====== Supplied material

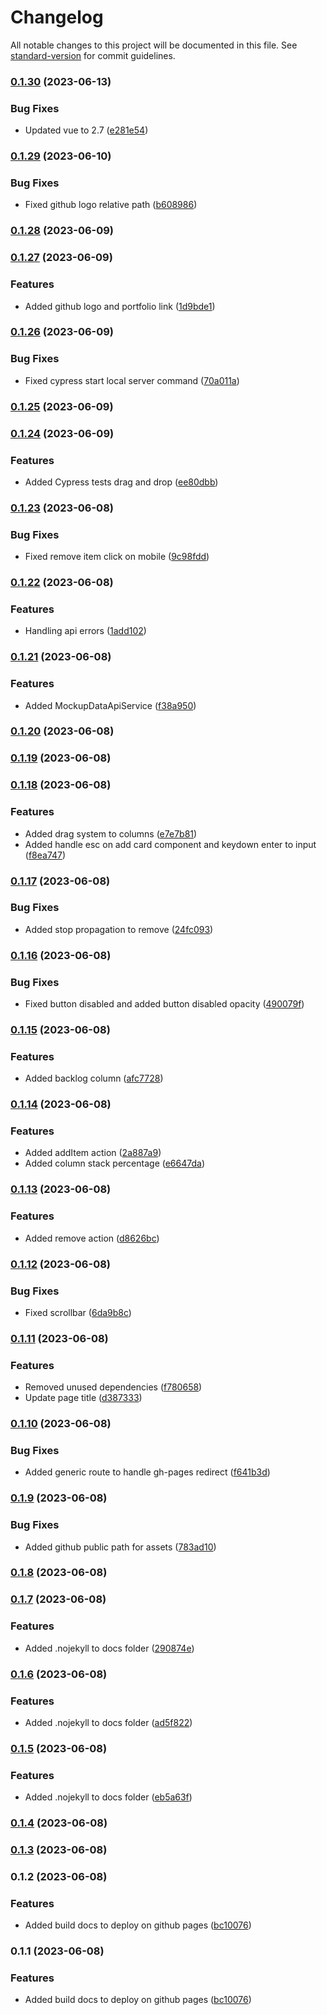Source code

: # Changelog

All notable changes to this project will be documented in this file. See [standard-version](https://github.com/conventional-changelog/standard-version) for commit guidelines.

### [0.1.30](https://github.com/igortrinidad/kanban-board-code-test/compare/v0.1.29...v0.1.30) (2023-06-13)


### Bug Fixes

* Updated vue to 2.7 ([e281e54](https://github.com/igortrinidad/kanban-board-code-test/commit/e281e5449c59c24d046faff729c4786987cab128))

### [0.1.29](https://github.com/igortrinidad/kanban-board-code-test/compare/v0.1.28...v0.1.29) (2023-06-10)


### Bug Fixes

* Fixed github logo relative path ([b608986](https://github.com/igortrinidad/kanban-board-code-test/commit/b60898665c4a8eec08b820a325afdbed660013c5))

### [0.1.28](https://github.com/igortrinidad/kanban-board-code-test/compare/v0.1.27...v0.1.28) (2023-06-09)

### [0.1.27](https://github.com/igortrinidad/kanban-board-code-test/compare/v0.1.26...v0.1.27) (2023-06-09)


### Features

* Added github logo and portfolio link ([1d9bde1](https://github.com/igortrinidad/kanban-board-code-test/commit/1d9bde1d092e62d7057744617385b2892e77773a))

### [0.1.26](https://github.com/igortrinidad/kanban-board-code-test/compare/v0.1.25...v0.1.26) (2023-06-09)


### Bug Fixes

* Fixed cypress start local server command ([70a011a](https://github.com/igortrinidad/kanban-board-code-test/commit/70a011aad8470853f180929721caee018cca80ab))

### [0.1.25](https://github.com/igortrinidad/kanban-board-code-test/compare/v0.1.24...v0.1.25) (2023-06-09)

### [0.1.24](https://github.com/igortrinidad/kanban-board-code-test/compare/v0.1.23...v0.1.24) (2023-06-09)


### Features

* Added Cypress tests drag and drop ([ee80dbb](https://github.com/igortrinidad/kanban-board-code-test/commit/ee80dbbd385dd36e1d8e4b0c54030ae2c5aac4e6))

### [0.1.23](https://github.com/igortrinidad/kanban-board-code-test/compare/v0.1.22...v0.1.23) (2023-06-08)


### Bug Fixes

* Fixed remove item click on mobile ([9c98fdd](https://github.com/igortrinidad/kanban-board-code-test/commit/9c98fdd812977dca2580c0d78483a47963eb15fe))

### [0.1.22](https://github.com/igortrinidad/kanban-board-code-test/compare/v0.1.21...v0.1.22) (2023-06-08)


### Features

* Handling api errors ([1add102](https://github.com/igortrinidad/kanban-board-code-test/commit/1add1027e10e2f63d5008ec687c09094061d916f))

### [0.1.21](https://github.com/igortrinidad/kanban-board-code-test/compare/v0.1.20...v0.1.21) (2023-06-08)


### Features

* Added MockupDataApiService ([f38a950](https://github.com/igortrinidad/kanban-board-code-test/commit/f38a9500ad6b6496858bcc36a6dcdd4cd7521cae))

### [0.1.20](https://github.com/igortrinidad/kanban-board-code-test/compare/v0.1.19...v0.1.20) (2023-06-08)

### [0.1.19](https://github.com/igortrinidad/kanban-board-code-test/compare/v0.1.18...v0.1.19) (2023-06-08)

### [0.1.18](https://github.com/igortrinidad/kanban-board-code-test/compare/v0.1.17...v0.1.18) (2023-06-08)


### Features

* Added drag system to columns ([e7e7b81](https://github.com/igortrinidad/kanban-board-code-test/commit/e7e7b813f6fdf900182c5947003e007aba75d3b0))
* Added handle esc on add card component and keydown enter to input ([f8ea747](https://github.com/igortrinidad/kanban-board-code-test/commit/f8ea747011c3e6f14852aef7458ba2ce0149a45c))

### [0.1.17](https://github.com/igortrinidad/kanban-board-code-test/compare/v0.1.16...v0.1.17) (2023-06-08)


### Bug Fixes

* Added stop propagation to remove ([24fc093](https://github.com/igortrinidad/kanban-board-code-test/commit/24fc09379ecc7c32e2ffb3156ed8fc8981d8cf5b))

### [0.1.16](https://github.com/igortrinidad/kanban-board-code-test/compare/v0.1.15...v0.1.16) (2023-06-08)


### Bug Fixes

* Fixed button disabled and added button disabled opacity ([490079f](https://github.com/igortrinidad/kanban-board-code-test/commit/490079f51a02f257ebc66e59e87263d89f007e04))

### [0.1.15](https://github.com/igortrinidad/kanban-board-code-test/compare/v0.1.14...v0.1.15) (2023-06-08)


### Features

* Added backlog column ([afc7728](https://github.com/igortrinidad/kanban-board-code-test/commit/afc77287ae89d77c7cf622696f6358cd8a62e864))

### [0.1.14](https://github.com/igortrinidad/kanban-board-code-test/compare/v0.1.13...v0.1.14) (2023-06-08)


### Features

* Added addItem action ([2a887a9](https://github.com/igortrinidad/kanban-board-code-test/commit/2a887a986fb7996e01247423fbb1ea02d766e82e))
* Added column stack percentage ([e6647da](https://github.com/igortrinidad/kanban-board-code-test/commit/e6647daf4b4b5418e4318f825784382fcd549749))

### [0.1.13](https://github.com/igortrinidad/kanban-board-code-test/compare/v0.1.12...v0.1.13) (2023-06-08)


### Features

* Added remove action ([d8626bc](https://github.com/igortrinidad/kanban-board-code-test/commit/d8626bc4487f7525308d0ab5901e6e10be90f707))

### [0.1.12](https://github.com/igortrinidad/kanban-board-code-test/compare/v0.1.11...v0.1.12) (2023-06-08)


### Bug Fixes

* Fixed scrollbar ([6da9b8c](https://github.com/igortrinidad/kanban-board-code-test/commit/6da9b8cc69c911901c29aa5c078956afec65126a))

### [0.1.11](https://github.com/igortrinidad/kanban-board-code-test/compare/v0.1.10...v0.1.11) (2023-06-08)


### Features

* Removed unused dependencies ([f780658](https://github.com/igortrinidad/kanban-board-code-test/commit/f780658d7dc3def037fbcdf3af94144a1a808367))
* Update page title ([d387333](https://github.com/igortrinidad/kanban-board-code-test/commit/d38733320334ded237394439ce31d3fc55c1034e))

### [0.1.10](https://github.com/igortrinidad/kanban-board-code-test/compare/v0.1.9...v0.1.10) (2023-06-08)


### Bug Fixes

* Added generic route to handle gh-pages redirect ([f641b3d](https://github.com/igortrinidad/kanban-board-code-test/commit/f641b3d398e4969bfc12684ad920fb040a38a8e4))

### [0.1.9](https://github.com/igortrinidad/kanban-board-code-test/compare/v0.1.8...v0.1.9) (2023-06-08)


### Bug Fixes

* Added github public path for assets ([783ad10](https://github.com/igortrinidad/kanban-board-code-test/commit/783ad1074c8052e55d4aa4a5d706d2ab525f75dc))

### [0.1.8](https://github.com/igortrinidad/kanban-board-code-test/compare/v0.1.7...v0.1.8) (2023-06-08)

### [0.1.7](https://github.com/igortrinidad/kanban-board-code-test/compare/v0.1.6...v0.1.7) (2023-06-08)


### Features

* Added .nojekyll to docs folder ([290874e](https://github.com/igortrinidad/kanban-board-code-test/commit/290874ea389a16b5afa92b9477156e484746be27))

### [0.1.6](https://github.com/igortrinidad/kanban-board-code-test/compare/v0.1.5...v0.1.6) (2023-06-08)


### Features

* Added .nojekyll to docs folder ([ad5f822](https://github.com/igortrinidad/kanban-board-code-test/commit/ad5f8223ef253ca3272fd63eb91c777bc59f1523))

### [0.1.5](https://github.com/igortrinidad/kanban-board-code-test/compare/v0.1.4...v0.1.5) (2023-06-08)


### Features

* Added .nojekyll to docs folder ([eb5a63f](https://github.com/igortrinidad/kanban-board-code-test/commit/eb5a63f6a6d45248c4ee939a3b587c9c9f9cfc1f))

### [0.1.4](https://github.com/igortrinidad/kanban-board-code-test/compare/v0.1.3...v0.1.4) (2023-06-08)

### [0.1.3](https://github.com/igortrinidad/kanban-board-code-test/compare/v0.1.2...v0.1.3) (2023-06-08)

### 0.1.2 (2023-06-08)


### Features

* Added build docs to deploy on github pages ([bc10076](https://github.com/igortrinidad/kanban-board-code-test/commit/bc10076e80fcf05e97732f6fad408db3b3aa2264))

### 0.1.1 (2023-06-08)


### Features

* Added build docs to deploy on github pages ([bc10076](https://github.com/igortrinidad/kanban-board-code-test/commit/bc10076e80fcf05e97732f6fad408db3b3aa2264))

============

— About this exercise —
Please give again, exactly and only, the lines from the top of the listing above through the line that has "Updated vue to", with pictures left out.

— Written response —
Source code

: # Changelog

All notable changes to this project will be documented in this file. See [standard-version](https://github.com/conventional-changelog/standard-version) for commit guidelines.

### [0.1.30](https://github.com/igortrinidad/kanban-board-code-test/compare/v0.1.29...v0.1.30) (2023-06-13)


### Bug Fixes

* Updated vue to 2.7 ([e281e54](https://github.com/igortrinidad/kanban-board-code-test/commit/e281e5449c59c24d046faff729c4786987cab128))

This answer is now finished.